The Hollywood Oligarchy

Submitted by Robert A. Sorrel on Monday, 12/12/2011, at 12:32 PM

            Schatz’s “Genius of the System” introduction illuminates the inner workings of the golden age of the Hollywood studio. He stands somewhere in between contempt for the lack of creative license allowed to those making the films, and admiration for the efficiency and organizational management exhibited by the studios. Schatz frames Hollywood from the 20’s through the 50’s as a delicate capital allocation machine, with the studious almost entirely vertically integrated from pre-production through distribution. He at once lionizes great men like Louis Mayer and Irving Thalberg for their massive control over a huge industry, and criticizes its commercialization of art.

            Fitzgerald noted in his last work talking about old Hollywood that, “It can be understood too, but only dimly and in flashes. Not a half dozen men have been able to keep the whole equation of pictures in their heads.” I couldn’t help but read this and channel the current Anti-Wall Street rhetoric. Instead of revering the efficiency of distribution and operational excellence that allowed for the mass distribution of entertainment, Fitzgerald merely chides the supposed oligarchy and smoke and mirrors approach to governance. Clearly, there were people who appreciated the “genius of the system”, as Andre Bazin noted in 1957. Neither attitude is necessarily completely defensible.

            Ultimately, what was most interesting to me was the description of the power wielded by the studio heads, and the delicate balance struck between principals and agents all the way up and down the organization. This is noteworthy because in modern Hollywood, it seems as though the lead actors and actresses command a much more significant role. However, that could be what the modern studio heads want, as the same oligarchic setup may very well dominate the production and distribution channels. 

 

--Robby Sorrel

"Scriptors" Vs. "Authors"

Submitted by Christian Z. Smith on Wednesday, 12/7/2011, at 9:46 AM

Alexandre Astruc- "The Birth of a New Avant-Garde: The Camera  Stylo"; Roland Barthes- "The Death of the Author"; Thomas Schatz- "The Whole Equation of Pictures"

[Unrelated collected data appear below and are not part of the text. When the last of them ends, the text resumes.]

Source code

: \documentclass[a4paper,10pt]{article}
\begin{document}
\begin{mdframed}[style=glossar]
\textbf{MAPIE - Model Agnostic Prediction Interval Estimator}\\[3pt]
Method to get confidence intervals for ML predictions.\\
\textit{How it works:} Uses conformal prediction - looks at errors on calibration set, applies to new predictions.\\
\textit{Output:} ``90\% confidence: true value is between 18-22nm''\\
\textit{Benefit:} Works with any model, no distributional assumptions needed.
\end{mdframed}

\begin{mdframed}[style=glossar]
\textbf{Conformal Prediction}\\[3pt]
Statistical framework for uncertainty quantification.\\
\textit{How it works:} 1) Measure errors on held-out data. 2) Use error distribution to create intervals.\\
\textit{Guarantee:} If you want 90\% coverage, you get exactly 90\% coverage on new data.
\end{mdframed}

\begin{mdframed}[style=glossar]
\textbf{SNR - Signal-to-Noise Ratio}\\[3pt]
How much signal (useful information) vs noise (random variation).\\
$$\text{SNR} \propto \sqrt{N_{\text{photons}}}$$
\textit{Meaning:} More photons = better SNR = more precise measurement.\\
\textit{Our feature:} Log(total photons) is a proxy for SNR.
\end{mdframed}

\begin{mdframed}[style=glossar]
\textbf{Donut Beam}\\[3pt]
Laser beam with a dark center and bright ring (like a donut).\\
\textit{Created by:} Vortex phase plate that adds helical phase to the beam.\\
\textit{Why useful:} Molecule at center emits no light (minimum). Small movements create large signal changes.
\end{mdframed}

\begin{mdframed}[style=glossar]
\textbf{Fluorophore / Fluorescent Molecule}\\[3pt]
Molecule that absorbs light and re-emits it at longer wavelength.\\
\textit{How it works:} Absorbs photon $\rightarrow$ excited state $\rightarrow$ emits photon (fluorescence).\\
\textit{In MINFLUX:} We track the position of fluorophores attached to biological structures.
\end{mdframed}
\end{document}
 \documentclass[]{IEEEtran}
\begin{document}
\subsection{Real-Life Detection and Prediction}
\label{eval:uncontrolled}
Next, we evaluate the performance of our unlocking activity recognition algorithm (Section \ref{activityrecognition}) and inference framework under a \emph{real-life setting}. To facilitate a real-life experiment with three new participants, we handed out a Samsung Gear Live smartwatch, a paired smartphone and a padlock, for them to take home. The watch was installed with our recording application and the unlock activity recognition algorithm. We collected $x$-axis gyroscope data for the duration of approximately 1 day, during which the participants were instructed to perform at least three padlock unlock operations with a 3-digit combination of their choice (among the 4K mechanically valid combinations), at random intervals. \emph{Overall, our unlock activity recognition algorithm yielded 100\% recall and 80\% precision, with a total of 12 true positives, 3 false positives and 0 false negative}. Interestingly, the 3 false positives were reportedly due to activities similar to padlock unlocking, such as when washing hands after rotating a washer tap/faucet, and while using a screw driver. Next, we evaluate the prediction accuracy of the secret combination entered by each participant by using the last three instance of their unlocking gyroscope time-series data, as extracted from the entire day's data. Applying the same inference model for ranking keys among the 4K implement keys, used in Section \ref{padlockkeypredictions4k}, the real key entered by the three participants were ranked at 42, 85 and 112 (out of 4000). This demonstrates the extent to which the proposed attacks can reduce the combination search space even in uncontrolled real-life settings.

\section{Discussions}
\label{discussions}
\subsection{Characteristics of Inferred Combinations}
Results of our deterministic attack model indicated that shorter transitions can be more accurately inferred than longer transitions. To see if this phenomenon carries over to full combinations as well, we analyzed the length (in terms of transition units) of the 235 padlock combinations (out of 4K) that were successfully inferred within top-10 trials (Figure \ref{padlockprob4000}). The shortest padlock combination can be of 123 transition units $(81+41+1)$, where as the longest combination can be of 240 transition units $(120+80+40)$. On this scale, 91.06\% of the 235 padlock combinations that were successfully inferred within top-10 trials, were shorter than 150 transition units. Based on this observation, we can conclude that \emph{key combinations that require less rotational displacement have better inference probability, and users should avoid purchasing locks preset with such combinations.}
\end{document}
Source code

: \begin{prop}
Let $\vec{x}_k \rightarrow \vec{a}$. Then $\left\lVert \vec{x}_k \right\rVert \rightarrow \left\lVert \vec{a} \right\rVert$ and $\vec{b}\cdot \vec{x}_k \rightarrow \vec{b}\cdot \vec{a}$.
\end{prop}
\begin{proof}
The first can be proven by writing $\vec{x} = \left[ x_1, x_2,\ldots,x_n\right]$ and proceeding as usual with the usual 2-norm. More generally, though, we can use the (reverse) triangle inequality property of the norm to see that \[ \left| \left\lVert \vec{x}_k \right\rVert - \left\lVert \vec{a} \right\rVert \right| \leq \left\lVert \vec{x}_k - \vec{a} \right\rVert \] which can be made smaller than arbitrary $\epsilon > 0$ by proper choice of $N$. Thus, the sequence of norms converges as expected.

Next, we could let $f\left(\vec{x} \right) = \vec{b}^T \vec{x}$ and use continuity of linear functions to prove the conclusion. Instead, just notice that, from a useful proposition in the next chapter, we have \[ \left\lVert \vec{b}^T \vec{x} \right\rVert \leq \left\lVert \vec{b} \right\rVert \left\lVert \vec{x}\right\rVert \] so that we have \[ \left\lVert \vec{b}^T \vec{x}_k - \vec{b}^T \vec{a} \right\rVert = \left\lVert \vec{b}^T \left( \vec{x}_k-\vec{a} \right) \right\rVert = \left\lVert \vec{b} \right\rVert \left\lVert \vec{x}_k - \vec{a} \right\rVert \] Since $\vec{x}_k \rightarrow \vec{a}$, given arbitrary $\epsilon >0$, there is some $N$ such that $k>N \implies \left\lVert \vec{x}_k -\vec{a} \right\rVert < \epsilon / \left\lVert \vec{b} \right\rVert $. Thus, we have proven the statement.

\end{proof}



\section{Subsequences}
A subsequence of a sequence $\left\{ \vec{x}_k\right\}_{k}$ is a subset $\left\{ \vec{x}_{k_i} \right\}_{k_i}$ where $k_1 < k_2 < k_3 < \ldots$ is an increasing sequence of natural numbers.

You often hear older generations relative to you reminisce about the older days. For me it was all about the days when you were cool if you had a Walkman, bell bottoms were in, or television was still in black and white. But I hadn’t thought much about the time of TV’s conception. I, of course, knew of the time when cinema and of the days when a television, or even a radio was rare, but I’d never thought of the transition between the two eras. I was unaware that the decline of the movie industry provided an avenue for television’s birth. The logistics involved in the change from production of movies to television for production companies, or even directors and writers. These are the same writers and directors that were amidst dissolution when discussing the avant-garde phase of cinema. The two genres seem to contradict each other. How can a group come about that merges the scriptwriter and the director in one be creating a new generation of directors if the movie business is in a decline, changing the genius system to include television?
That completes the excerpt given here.